David Moser offered a simple choice to the group of skaters and bikers and rollerbladers gathered in a circle before him Tuesday night: “Concrete vs. asphalt.”
“Falling on asphalt,” one skateboarder responded, “is like falling on sandpaper.”
“How critical is that difference?” the city’s landscape architect asked, flipping through his notes on the ideal design of an urban skate park.
“Very!” Nearly everyone in the room shouted at once, voicing their unanimous support for concrete.
“The foundation of a skate park is the most important part to get right,” one skater said.
“Falling on asphalt is like falling on sandpaper,” another chimed in. “It’s the difference between playing soccer on grass and playing soccer on dirt.”
Such was the detailed and passionate and informed conversation that took place at the Coogan Pavilion in Edgewood Park on Tuesday night, where city parks director Becky Bombero and members of her staff hosted a lively hour-and-a-half brainstorming session on how best to redesign the Edgewood Skate Park.
Over 40 local skaters showed up for the meeting to share their thoughts on construction materials and obstacle design and the region’s most reputable skate park architects. All of their observations worked towards accomplishing two goals: the preservation of Edgewood Skate Park as a vibrant epicenter for the city’s local skating community, and the establishment of New Haven as a destination venue for skaters from all over New England to want to visit.
Bombero said she hopes to use their input to inform a Request for Proposal (RFP) that the parks department will put together, budget allowing, to find the right contractor to rebuild the park.
Sitting in a circle in the middle of the Coogan Pavilion’s brightly lit recreation center, the racially and economically diverse group of attendees all seemed to have a few characteristics in common.
Nearly all were young men: twentysomethings with big beards and hoodies, converses and snug winter hats.
Many had traveled widely throughout the region and the country, citing their experiences at well-designed skate parks in Willimantic and Colorado Springs and Woodward, Pennsylvania, as critical to informing their own convictions on what makes for a successful skate park.
And nearly everyone in the room has been coming to the Edgewood Skate Park for well over a decade. This park was their home base, the place where they learned to love to skate.
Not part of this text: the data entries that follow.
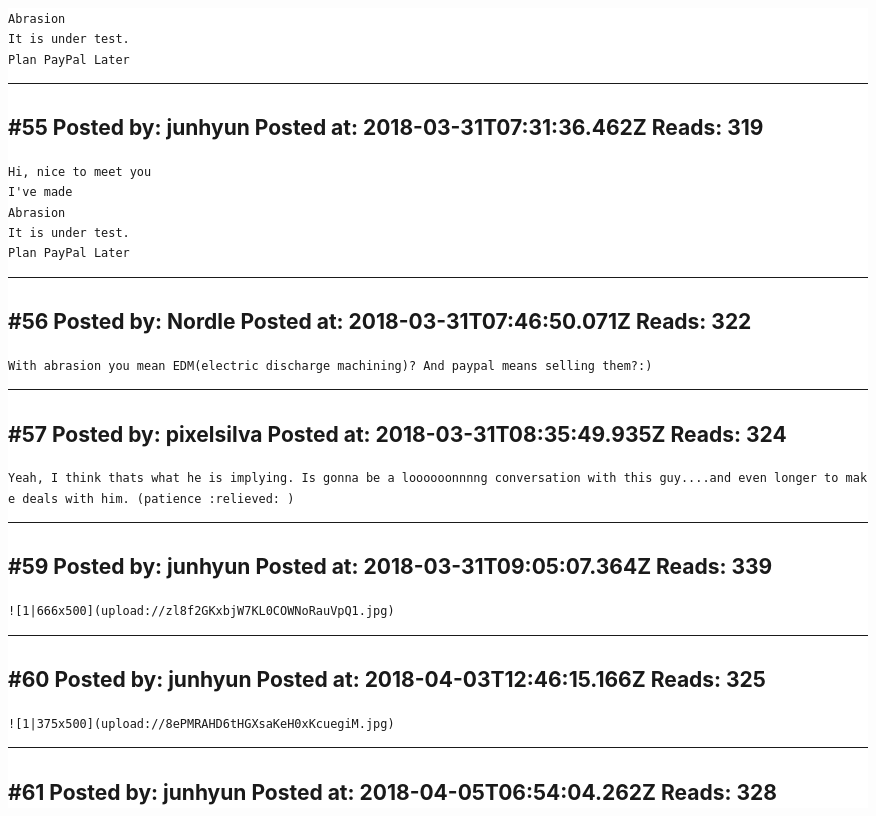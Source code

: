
 ```
Abrasion
It is under test.
Plan PayPal Later
```

---
## \#55 Posted by: junhyun Posted at: 2018-03-31T07:31:36.462Z Reads: 319

```
Hi, nice to meet you
I've made
Abrasion
It is under test.
Plan PayPal Later
```

---
## \#56 Posted by: Nordle Posted at: 2018-03-31T07:46:50.071Z Reads: 322

```
With abrasion you mean EDM(electric discharge machining)? And paypal means selling them?:)
```

---
## \#57 Posted by: pixelsilva Posted at: 2018-03-31T08:35:49.935Z Reads: 324

```
Yeah, I think thats what he is implying. Is gonna be a loooooonnnng conversation with this guy....and even longer to make deals with him. (patience :relieved: )
```

---
## \#59 Posted by: junhyun Posted at: 2018-03-31T09:05:07.364Z Reads: 339

```
![1|666x500](upload://zl8f2GKxbjW7KL0COWNoRauVpQ1.jpg)
```

---
## \#60 Posted by: junhyun Posted at: 2018-04-03T12:46:15.166Z Reads: 325

```
![1|375x500](upload://8ePMRAHD6tHGXsaKeH0xKcuegiM.jpg)
```

---
## \#61 Posted by: junhyun Posted at: 2018-04-05T06:54:04.262Z Reads: 328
As the attendees introduced themselves at the top of the conversation, common refrains of “I’ve been skating here for 10 – 15 years” and “I’m from New Haven and I’ve been coming here forever” filled the room. That deep personal history with the venue served to animate the group’s conviction that the skate park should be preserved and updated, not just for the enjoyment of themselves, but so that it could continue to inspire future generations of New Haven skaters.
“I think it’s a really good idea to incorporate the skate park into the Coogan Pavilion’s current slate of after school programs,” said Joe Kearney of West Haven. “Maybe some one-on-one training sessions to introduce the children to the skate park? There are a lot of kids who would be interested if they knew more about skateboarding and bike riding, and the fact that this skate park is right next to the pavilion makes it a gold mine.”
“I used to come to Westville Day Camp here when I was a child,” echoed Matthew Spodick, a BMX cyclist who grew up right up the hill on Yale Avenue. “I wasn’t really into team sports, and I remember how I used to love to come here and learn to bike and do something positive after school.”
And yet, that nostalgia only went so far. Even though the skaters in attendance had plenty of fond memories of a venue that Bombero cited as being one of Southern Connecticut’s first skate parks of its kind, they also recognized that it could benefit from serious renovation and redesign. After all, the asphalt was cracking, the obstacles were too far apart and oddly angled, and the general layout inhibited one of the most important aspects of any skate park: its flow, or its capacity for a skater’s continuous movement around the course, from obstacle to obstacle, from trick to trick.
So what did the skaters want? Bombero scrawled in magic marker on three larger pieces of construction paper to keep up with the skaters’ suggestions.
Lighting, bleachers, a covered area, integrated nature. “A water fountain would be nice,” Hamden skater Emilio Cucciniello piped in.
Mobile units and designs that accommodated skateboarding, BMX, rollerblading, and scooters.
“We’ve all been kicked out of the Beinecke Plaza for skating on those benches, so maybe we could have some replication of city architecture that we can’t skate on,” one attendee suggested.
Keep the pyramid-shaped four-sided obstacle and lose the six-staired obstacle.
“But whatever you do, don’t touch the grindbox,” Monica Bunton interjected.
And, most importantly, look to contractors who specialize in building parks for specifically for skateboarding. Grindline. Sloppy Sam. Paprocki. These are the vendors who know how to build a parks that skaters will drive miles to visit. New Haven, this group contended, could be one of those places.
“New Haven has to recognize what an incredible opportunity it has here in the redesign of the Edgewood Skate Park,” Kearney said. “Situated between New York and Boston, this city could really become a focal point for skating culture in Southern New England.”